What needs to be done: When you print the records, keep every line identical to the original.
** Opening Data extract block **
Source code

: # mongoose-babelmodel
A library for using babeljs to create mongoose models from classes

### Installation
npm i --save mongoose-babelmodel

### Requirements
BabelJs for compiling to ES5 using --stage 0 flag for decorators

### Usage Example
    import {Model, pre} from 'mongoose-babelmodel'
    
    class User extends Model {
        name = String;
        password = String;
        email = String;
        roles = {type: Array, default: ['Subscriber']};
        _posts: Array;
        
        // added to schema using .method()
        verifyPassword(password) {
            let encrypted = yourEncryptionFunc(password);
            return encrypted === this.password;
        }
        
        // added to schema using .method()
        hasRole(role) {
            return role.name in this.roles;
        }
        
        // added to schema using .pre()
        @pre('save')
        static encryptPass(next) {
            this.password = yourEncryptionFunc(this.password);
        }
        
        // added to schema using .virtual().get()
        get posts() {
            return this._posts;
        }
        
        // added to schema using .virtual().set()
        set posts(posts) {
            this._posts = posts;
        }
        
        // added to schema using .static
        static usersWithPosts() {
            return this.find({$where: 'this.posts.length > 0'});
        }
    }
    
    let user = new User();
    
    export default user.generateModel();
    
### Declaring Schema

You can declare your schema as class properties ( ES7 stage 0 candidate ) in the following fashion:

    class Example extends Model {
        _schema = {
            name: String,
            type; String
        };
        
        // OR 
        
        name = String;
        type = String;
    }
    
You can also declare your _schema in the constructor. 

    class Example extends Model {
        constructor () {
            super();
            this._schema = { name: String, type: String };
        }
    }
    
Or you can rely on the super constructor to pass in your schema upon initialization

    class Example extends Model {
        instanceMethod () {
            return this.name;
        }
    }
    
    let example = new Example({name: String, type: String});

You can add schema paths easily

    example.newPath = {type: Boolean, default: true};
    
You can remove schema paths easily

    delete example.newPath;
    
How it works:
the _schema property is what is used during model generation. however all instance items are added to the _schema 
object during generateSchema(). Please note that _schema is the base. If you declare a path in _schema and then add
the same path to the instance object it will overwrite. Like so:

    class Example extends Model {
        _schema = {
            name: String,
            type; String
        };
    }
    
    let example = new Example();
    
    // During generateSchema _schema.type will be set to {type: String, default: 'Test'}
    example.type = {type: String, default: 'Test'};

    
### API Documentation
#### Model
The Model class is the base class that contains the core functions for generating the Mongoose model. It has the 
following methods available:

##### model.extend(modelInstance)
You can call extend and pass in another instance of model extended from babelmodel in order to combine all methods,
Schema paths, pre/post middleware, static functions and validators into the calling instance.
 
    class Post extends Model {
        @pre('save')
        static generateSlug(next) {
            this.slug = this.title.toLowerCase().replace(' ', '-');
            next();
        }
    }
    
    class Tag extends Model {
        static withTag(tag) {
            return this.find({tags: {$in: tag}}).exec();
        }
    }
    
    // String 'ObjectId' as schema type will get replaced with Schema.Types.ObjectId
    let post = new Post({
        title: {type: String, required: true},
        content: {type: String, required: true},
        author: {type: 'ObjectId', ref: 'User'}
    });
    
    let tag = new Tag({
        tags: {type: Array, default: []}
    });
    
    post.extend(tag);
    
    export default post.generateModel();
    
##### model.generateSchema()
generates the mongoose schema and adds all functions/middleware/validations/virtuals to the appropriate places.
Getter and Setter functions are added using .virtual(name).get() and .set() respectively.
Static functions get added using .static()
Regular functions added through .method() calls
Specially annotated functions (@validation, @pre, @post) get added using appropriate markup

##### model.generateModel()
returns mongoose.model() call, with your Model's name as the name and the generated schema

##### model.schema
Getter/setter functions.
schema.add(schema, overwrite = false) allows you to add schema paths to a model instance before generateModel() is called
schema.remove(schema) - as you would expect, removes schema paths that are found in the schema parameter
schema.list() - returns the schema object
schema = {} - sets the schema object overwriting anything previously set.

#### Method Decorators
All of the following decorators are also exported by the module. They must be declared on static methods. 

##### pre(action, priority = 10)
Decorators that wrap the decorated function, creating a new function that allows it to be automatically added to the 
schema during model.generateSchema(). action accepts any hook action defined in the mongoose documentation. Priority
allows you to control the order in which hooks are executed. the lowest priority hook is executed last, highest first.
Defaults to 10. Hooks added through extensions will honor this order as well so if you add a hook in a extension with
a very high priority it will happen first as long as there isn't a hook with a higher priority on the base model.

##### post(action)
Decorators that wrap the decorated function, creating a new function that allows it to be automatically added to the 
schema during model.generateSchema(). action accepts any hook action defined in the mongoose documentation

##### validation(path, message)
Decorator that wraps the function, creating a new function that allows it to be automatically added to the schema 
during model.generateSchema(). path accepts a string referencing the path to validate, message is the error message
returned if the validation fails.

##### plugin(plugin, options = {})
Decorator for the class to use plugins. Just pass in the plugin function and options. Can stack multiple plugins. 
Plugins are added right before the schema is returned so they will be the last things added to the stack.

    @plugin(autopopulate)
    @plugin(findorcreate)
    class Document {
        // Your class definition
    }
** Closing Data extract block **
Result:
Source code

: # mongoose-babelmodel
A library for using babeljs to create mongoose models from classes

### Installation
npm i --save mongoose-babelmodel

### Requirements
BabelJs for compiling to ES5 using --stage 0 flag for decorators

### Usage Example
    import {Model, pre} from 'mongoose-babelmodel'
    
    class User extends Model {
        name = String;
        password = String;
        email = String;
        roles = {type: Array, default: ['Subscriber']};
        _posts: Array;
        
        // added to schema using .method()
        verifyPassword(password) {
            let encrypted = yourEncryptionFunc(password);
            return encrypted === this.password;
        }
        
        // added to schema using .method()
        hasRole(role) {
            return role.name in this.roles;
        }
        
        // added to schema using .pre()
        @pre('save')
        static encryptPass(next) {
            this.password = yourEncryptionFunc(this.password);
        }
        
        // added to schema using .virtual().get()
        get posts() {
            return this._posts;
        }
        
        // added to schema using .virtual().set()
        set posts(posts) {
            this._posts = posts;
        }
        
        // added to schema using .static
        static usersWithPosts() {
            return this.find({$where: 'this.posts.length > 0'});
        }
    }
    
    let user = new User();
    
    export default user.generateModel();
    
### Declaring Schema

You can declare your schema as class properties ( ES7 stage 0 candidate ) in the following fashion:

    class Example extends Model {
        _schema = {
            name: String,
            type; String
        };
        
        // OR 
        
        name = String;
        type = String;
    }
    
You can also declare your _schema in the constructor. 

    class Example extends Model {
        constructor () {
            super();
            this._schema = { name: String, type: String };
        }
    }
    
Or you can rely on the super constructor to pass in your schema upon initialization

    class Example extends Model {
        instanceMethod () {
            return this.name;
        }
    }
    
    let example = new Example({name: String, type: String});

You can add schema paths easily

    example.newPath = {type: Boolean, default: true};
    
You can remove schema paths easily

    delete example.newPath;
    
How it works:
the _schema property is what is used during model generation. however all instance items are added to the _schema 
object during generateSchema(). Please note that _schema is the base. If you declare a path in _schema and then add
the same path to the instance object it will overwrite. Like so:

    class Example extends Model {
        _schema = {
            name: String,
            type; String
        };
    }
    
    let example = new Example();
    
    // During generateSchema _schema.type will be set to {type: String, default: 'Test'}
    example.type = {type: String, default: 'Test'};

    
### API Documentation
#### Model
The Model class is the base class that contains the core functions for generating the Mongoose model. It has the 
following methods available:

##### model.extend(modelInstance)
You can call extend and pass in another instance of model extended from babelmodel in order to combine all methods,
Schema paths, pre/post middleware, static functions and validators into the calling instance.
 
    class Post extends Model {
        @pre('save')
        static generateSlug(next) {
            this.slug = this.title.toLowerCase().replace(' ', '-');
            next();
        }
    }
    
    class Tag extends Model {
        static withTag(tag) {
            return this.find({tags: {$in: tag}}).exec();
        }
    }
    
    // String 'ObjectId' as schema type will get replaced with Schema.Types.ObjectId
    let post = new Post({
        title: {type: String, required: true},
        content: {type: String, required: true},
        author: {type: 'ObjectId', ref: 'User'}
    });
    
    let tag = new Tag({
        tags: {type: Array, default: []}
    });
    
    post.extend(tag);
    
    export default post.generateModel();
    
##### model.generateSchema()
generates the mongoose schema and adds all functions/middleware/validations/virtuals to the appropriate places.
Getter and Setter functions are added using .virtual(name).get() and .set() respectively.
Static functions get added using .static()
Regular functions added through .method() calls
Specially annotated functions (@validation, @pre, @post) get added using appropriate markup

##### model.generateModel()
returns mongoose.model() call, with your Model's name as the name and the generated schema

##### model.schema
Getter/setter functions.
schema.add(schema, overwrite = false) allows you to add schema paths to a model instance before generateModel() is called
schema.remove(schema) - as you would expect, removes schema paths that are found in the schema parameter
schema.list() - returns the schema object
schema = {} - sets the schema object overwriting anything previously set.

#### Method Decorators
All of the following decorators are also exported by the module. They must be declared on static methods. 

##### pre(action, priority = 10)
Decorators that wrap the decorated function, creating a new function that allows it to be automatically added to the 
schema during model.generateSchema(). action accepts any hook action defined in the mongoose documentation. Priority
allows you to control the order in which hooks are executed. the lowest priority hook is executed last, highest first.
Defaults to 10. Hooks added through extensions will honor this order as well so if you add a hook in a extension with
a very high priority it will happen first as long as there isn't a hook with a higher priority on the base model.

##### post(action)
Decorators that wrap the decorated function, creating a new function that allows it to be automatically added to the 
schema during model.generateSchema(). action accepts any hook action defined in the mongoose documentation

##### validation(path, message)
Decorator that wraps the function, creating a new function that allows it to be automatically added to the schema 
during model.generateSchema(). path accepts a string referencing the path to validate, message is the error message
returned if the validation fails.

##### plugin(plugin, options = {})
Decorator for the class to use plugins. Just pass in the plugin function and options. Can stack multiple plugins. 
Plugins are added right before the schema is returned so they will be the last things added to the stack.

    @plugin(autopopulate)
    @plugin(findorcreate)
    class Document {
        // Your class definition
    }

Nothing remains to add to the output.